## WHAT TO DO:
Would you reproduce every record exactly, leaving out the pictures?

(AVAILABLE RECORDS)

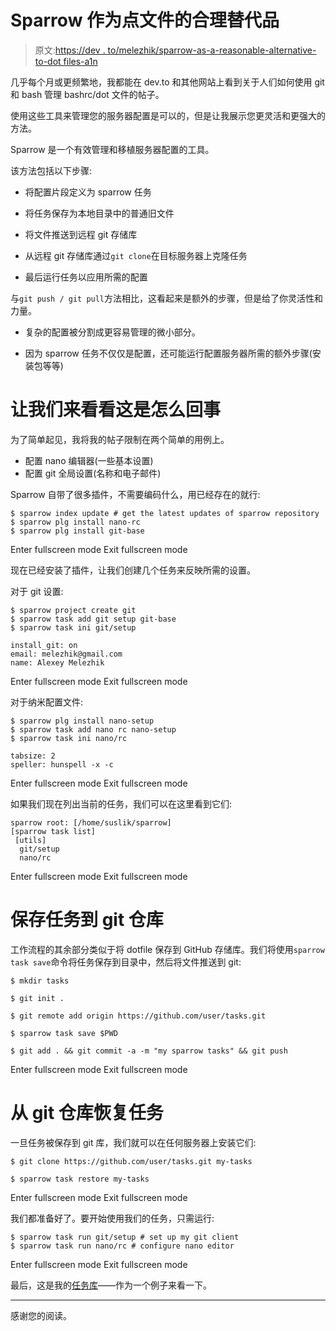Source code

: # Sparrow 作为点文件的合理替代品

> 原文:[https://dev . to/melezhik/sparrow-as-a-reasonable-alternative-to-dot files-a1n](https://dev.to/melezhik/sparrow-as-a-reasonable-alternative-to-dotfiles-a1n)

几乎每个月或更频繁地，我都能在 dev.to 和其他网站上看到关于人们如何使用 git 和 bash 管理 bashrc/dot 文件的帖子。

使用这些工具来管理您的服务器配置是可以的，但是让我展示您更灵活和更强大的方法。

Sparrow 是一个有效管理和移植服务器配置的工具。

该方法包括以下步骤:

*   将配置片段定义为 sparrow 任务

*   将任务保存为本地目录中的普通旧文件

*   将文件推送到远程 git 存储库

*   从远程 git 存储库通过`git clone`在目标服务器上克隆任务

*   最后运行任务以应用所需的配置

与`git push / git pull`方法相比，这看起来是额外的步骤，但是给了你灵活性和力量。

*   复杂的配置被分割成更容易管理的微小部分。

*   因为 sparrow 任务不仅仅是配置，还可能运行配置服务器所需的额外步骤(安装包等等)

# 让我们来看看这是怎么回事

为了简单起见，我将我的帖子限制在两个简单的用例上。

*   配置 nano 编辑器(一些基本设置)
*   配置 git 全局设置(名称和电子邮件)

Sparrow 自带了很多插件，不需要编码什么，用已经存在的就行:

```
$ sparrow index update # get the latest updates of sparrow repository
$ sparrow plg install nano-rc
$ sparrow plg install git-base 
```

Enter fullscreen mode Exit fullscreen mode

现在已经安装了插件，让我们创建几个任务来反映所需的设置。

对于 git 设置:

```
$ sparrow project create git
$ sparrow task add git setup git-base
$ sparrow task ini git/setup

install_git: on 
email: melezhik@gmail.com
name: Alexey Melezhik 
```

Enter fullscreen mode Exit fullscreen mode

对于纳米配置文件:

```
$ sparrow plg install nano-setup
$ sparrow task add nano rc nano-setup
$ sparrow task ini nano/rc

tabsize: 2
speller: hunspell -x -c 
```

Enter fullscreen mode Exit fullscreen mode

如果我们现在列出当前的任务，我们可以在这里看到它们:

```
sparrow root: [/home/suslik/sparrow]
[sparrow task list]
 [utils]
  git/setup
  nano/rc 
```

Enter fullscreen mode Exit fullscreen mode

# 保存任务到 git 仓库

工作流程的其余部分类似于将 dotfile 保存到 GitHub 存储库。我们将使用`sparrow task save`命令将任务保存到目录中，然后将文件推送到 git:

```
$ mkdir tasks

$ git init .

$ git remote add origin https://github.com/user/tasks.git

$ sparrow task save $PWD

$ git add . && git commit -a -m "my sparrow tasks" && git push 
```

Enter fullscreen mode Exit fullscreen mode

# 从 git 仓库恢复任务

一旦任务被保存到 git 库，我们就可以在任何服务器上安装它们:

```
$ git clone https://github.com/user/tasks.git my-tasks

$ sparrow task restore my-tasks 
```

Enter fullscreen mode Exit fullscreen mode

我们都准备好了。要开始使用我们的任务，只需运行:

```
$ sparrow task run git/setup # set up my git client
$ sparrow task run nano/rc # configure nano editor 
```

Enter fullscreen mode Exit fullscreen mode

最后，这是我的[任务库](https://bitbucket.org/melezhik2/tasks/src/master/)——作为一个例子来看一下。

* * *

感谢您的阅读。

(End AVAILABLE RECORDS)

## WRITTEN REPLY:
Source code

: # Sparrow 作为点文件的合理替代品

> 原文:[https://dev . to/melezhik/sparrow-as-a-reasonable-alternative-to-dot files-a1n](https://dev.to/melezhik/sparrow-as-a-reasonable-alternative-to-dotfiles-a1n)

几乎每个月或更频繁地，我都能在 dev.to 和其他网站上看到关于人们如何使用 git 和 bash 管理 bashrc/dot 文件的帖子。

使用这些工具来管理您的服务器配置是可以的，但是让我展示您更灵活和更强大的方法。

Sparrow 是一个有效管理和移植服务器配置的工具。

该方法包括以下步骤:

*   将配置片段定义为 sparrow 任务

*   将任务保存为本地目录中的普通旧文件

*   将文件推送到远程 git 存储库

*   从远程 git 存储库通过`git clone`在目标服务器上克隆任务

*   最后运行任务以应用所需的配置

与`git push / git pull`方法相比，这看起来是额外的步骤，但是给了你灵活性和力量。

*   复杂的配置被分割成更容易管理的微小部分。

*   因为 sparrow 任务不仅仅是配置，还可能运行配置服务器所需的额外步骤(安装包等等)

# 让我们来看看这是怎么回事

为了简单起见，我将我的帖子限制在两个简单的用例上。

*   配置 nano 编辑器(一些基本设置)
*   配置 git 全局设置(名称和电子邮件)

Sparrow 自带了很多插件，不需要编码什么，用已经存在的就行:

```
$ sparrow index update # get the latest updates of sparrow repository
$ sparrow plg install nano-rc
$ sparrow plg install git-base 
```

Enter fullscreen mode Exit fullscreen mode

现在已经安装了插件，让我们创建几个任务来反映所需的设置。

对于 git 设置:

```
$ sparrow project create git
$ sparrow task add git setup git-base
$ sparrow task ini git/setup

install_git: on 
email: melezhik@gmail.com
name: Alexey Melezhik 
```

Enter fullscreen mode Exit fullscreen mode

对于纳米配置文件:

```
$ sparrow plg install nano-setup
$ sparrow task add nano rc nano-setup
$ sparrow task ini nano/rc

tabsize: 2
speller: hunspell -x -c 
```

Enter fullscreen mode Exit fullscreen mode

如果我们现在列出当前的任务，我们可以在这里看到它们:

```
sparrow root: [/home/suslik/sparrow]
[sparrow task list]
 [utils]
  git/setup
  nano/rc 
```

Enter fullscreen mode Exit fullscreen mode

# 保存任务到 git 仓库

工作流程的其余部分类似于将 dotfile 保存到 GitHub 存储库。我们将使用`sparrow task save`命令将任务保存到目录中，然后将文件推送到 git:

```
$ mkdir tasks

$ git init .

$ git remote add origin https://github.com/user/tasks.git

$ sparrow task save $PWD

$ git add . && git commit -a -m "my sparrow tasks" && git push 
```

Enter fullscreen mode Exit fullscreen mode

# 从 git 仓库恢复任务

一旦任务被保存到 git 库，我们就可以在任何服务器上安装它们:

```
$ git clone https://github.com/user/tasks.git my-tasks

$ sparrow task restore my-tasks 
```

Enter fullscreen mode Exit fullscreen mode

我们都准备好了。要开始使用我们的任务，只需运行:

```
$ sparrow task run git/setup # set up my git client
$ sparrow task run nano/rc # configure nano editor 
```

Enter fullscreen mode Exit fullscreen mode

最后，这是我的[任务库](https://bitbucket.org/melezhik2/tasks/src/master/)——作为一个例子来看一下。

* * *

感谢您的阅读。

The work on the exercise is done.